Throughout the United States, community colleges offer Associate of Science (A.S.) degree programs in exercise science/personal training; this is the first step to becoming a personal trainer. Graduates may be certified with a Certified Personal Trainer credential from the American College of Sports Medicine and the National Academy of Sports Medicine.
A.A.S. Programs in Exercise Science/Personal Training
The study of the effects of exercise on the body, and human physiology in general is covered in an academic major termed as exercise science. Coursework covers the risks related to exercise, such as working with clients afflicted with health risks including heart disease, and the gains of exercise, such as weight loss and heart health. Coursework also focuses on ethics, professionalism, physical training safety, kinesiology, and individualized fitness plans. Admission criteria typically require applicants to hold a GED certificate or high school diploma, in addition to evidence of a physical exam done recently; programs may also require submission by students to a criminal background check and participation in internships.

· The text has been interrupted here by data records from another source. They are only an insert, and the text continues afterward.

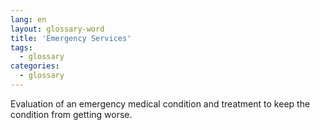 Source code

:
 ```yaml
---
lang: en
layout: glossary-word
title: 'Emergency Services'
tags:
  - glossary
categories:
  - glossary
---
```

Evaluation of an emergency medical condition and treatment to keep the condition from getting worse. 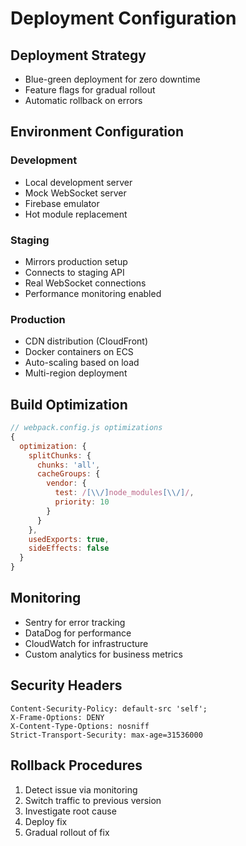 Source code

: # Deployment Configuration

## Deployment Strategy
- Blue-green deployment for zero downtime
- Feature flags for gradual rollout
- Automatic rollback on errors

## Environment Configuration

### Development
- Local development server
- Mock WebSocket server
- Firebase emulator
- Hot module replacement

### Staging
- Mirrors production setup
- Connects to staging API
- Real WebSocket connections
- Performance monitoring enabled

### Production
- CDN distribution (CloudFront)
- Docker containers on ECS
- Auto-scaling based on load
- Multi-region deployment

## Build Optimization
```javascript
// webpack.config.js optimizations
{
  optimization: {
    splitChunks: {
      chunks: 'all',
      cacheGroups: {
        vendor: {
          test: /[\\/]node_modules[\\/]/,
          priority: 10
        }
      }
    },
    usedExports: true,
    sideEffects: false
  }
}
```

## Monitoring
- Sentry for error tracking
- DataDog for performance
- CloudWatch for infrastructure
- Custom analytics for business metrics

## Security Headers
```nginx
Content-Security-Policy: default-src 'self';
X-Frame-Options: DENY
X-Content-Type-Options: nosniff
Strict-Transport-Security: max-age=31536000
```

## Rollback Procedures
1. Detect issue via monitoring
2. Switch traffic to previous version
3. Investigate root cause
4. Deploy fix
5. Gradual rollout of fix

Coursework includes a broad array of subject areas pertinent to personal training; students can expect to learn to establish a professional relationship with clients, and understand their individual needs. Coursework may include topic areas such as:
Job and Wage Outlook
In 2010, there were about 251,400 individuals employed as fitness trainers and aerobics instructors in the United States; (U.S. Bureau of Labor Statistics (BLS)), mainly hired by the amusement and recreation industries. A faster-than-average job growth rate of 24% has been projected for these professionals during the decade from 2010 to 2020; (BLS). In May 2012, these professionals took home an average annual wage of $31,720.
Certification and Continuing Education Choices
Those who successfully complete the program gain eligibility to take the National Academy of Sports Medicine’s Certified Personal Trainer (CPT) examination. Admission criteria to the exam require candidates to have AED (Automated External Defibrillator) and CPR (Cardiopulmonary Resuscitation) certification. They also have to maintain certification by completing continuing education credits every two years. The American College of Sports Medicine offers the CPT exam for graduates to take; the certification can be maintained by completing 45 continuing education credits every three years.